NOTES ON HOOP INSTALLATION
When placing the hoops into the correct width ground posts, the hoops should be about 12” wider than the ground posts. After you place one side of the hoop in one side of the ground posts a partner pushes in and sets the hoop in the other ground post.
This "spring loading" of the hoops give them their strength and stiffen up the arch. Don’t push the hoops in as far as you can, you will adjust the height before you install the hoop to ground post bolts.
When all of the hoops are installed it is very common for them to need initial leveling and plumbing. At this point it is best to have the keenest eye among you on a step ladder with eyes level with the top of the hoop.
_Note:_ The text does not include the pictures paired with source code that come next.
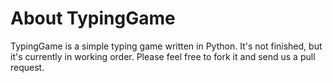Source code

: # About TypingGame
TypingGame is a simple typing game written in Python.  It's not finished, but it's currently in working order.  Please feel free to fork it and send us a pull request.
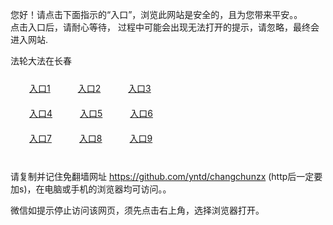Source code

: 您好！请点击下面指示的“入口”，浏览此网站是安全的，且为您带来平安。。 <br/>
点击入口后，请耐心等待， 过程中可能会出现无法打开的提示，请忽略，最终会进入网站. </br>

法轮大法在长春<br/>
<div style="padding:10px"><a style="margin:20px" target="_blank" href="https://dk15b7ew5w8lp.cloudfront.net/2Qpsp?mtocl" id="ccLink1" rel="nofollow">入口1</a> <a target="_blank" style="margin:20px" href="https://d2wp1z66m196hv.cloudfront.net/2Qpsp?ahycpn" id="ccLink2" rel="nofollow">入口2</a> <a style="margin:20px" target="_blank" href="https://d3kz44bi5c12we.cloudfront.net/2Qpsp?ltkosbco" id="ccLink3" rel="nofollow">入口3</a></div>

<div style="padding:10px" ><a style="margin:20px" target="_blank" href="https://dk15b7ew5w8lp.cloudfront.net/2Qpsp?mtocl" id="ccLink4" rel="nofollow">入口4</a> <a style="margin:20px" href="https://d2wp1z66m196hv.cloudfront.net/2Qpsp?ahycpn" target="_blank" id="ccLink5" rel="nofollow">入口5</a> <a style="margin:20px" href="https://d3kz44bi5c12we.cloudfront.net/2Qpsp?ltkosbco" target="_blank" id="ccLink6" rel="nofollow">入口6</a></div>

<div style="padding:10px"><a style="margin:20px" target="_blank" href="https://dk15b7ew5w8lp.cloudfront.net/2Qpsp?mtocl" id="ccLink7" rel="nofollow">入口7</a> <a style="margin:20px" href="https://d2wp1z66m196hv.cloudfront.net/2Qpsp?ahycpn" target="_blank" id="ccLink8" rel="nofollow">入口8</a> <a style="margin:20px" target="_blank" href="https://d3kz44bi5c12we.cloudfront.net/2Qpsp?ltkosbco" id="ccLink9" rel="nofollow">入口9</a></div>

<br/>



请复制并记住免翻墙网址 https://github.com/yntd/changchunzx (http后一定要加s)，在电脑或手机的浏览器均可访问。。<br/>

微信如提示停止访问该网页，须先点击右上角，选择浏览器打开。
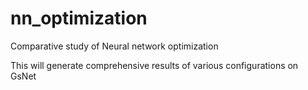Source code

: # nn_optimization
Comparative study of Neural network optimization

This will generate comprehensive results of various configurations on GsNet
“Eyeballing” the hoops all the way down by pushing hoops in or side to side will get you close but do not expect them to be perfect. They all straighten up when you begin installing the hip boards, baseboards, and ridge poles.
The following statement is true for the entire build but mostly comes into play at this stage. Because all farms, skill levels, and tolerances are variable, hoop houses are designed to have some play in them.
These are not Swiss watches that are precise engineering marvels. Hoop houses are rarely perfectly square, plumb or level. Do the very best you can, occasionally re-do mistakes when your gut tells you.
Once the plastic is on tight all small miscalculations go away. This isn't permission to cut corners or skip steps. It's more of an "you'll be ok if you are off a tad".
Learning to take farming tasks in stride now will do wonders for your agricultural career long term.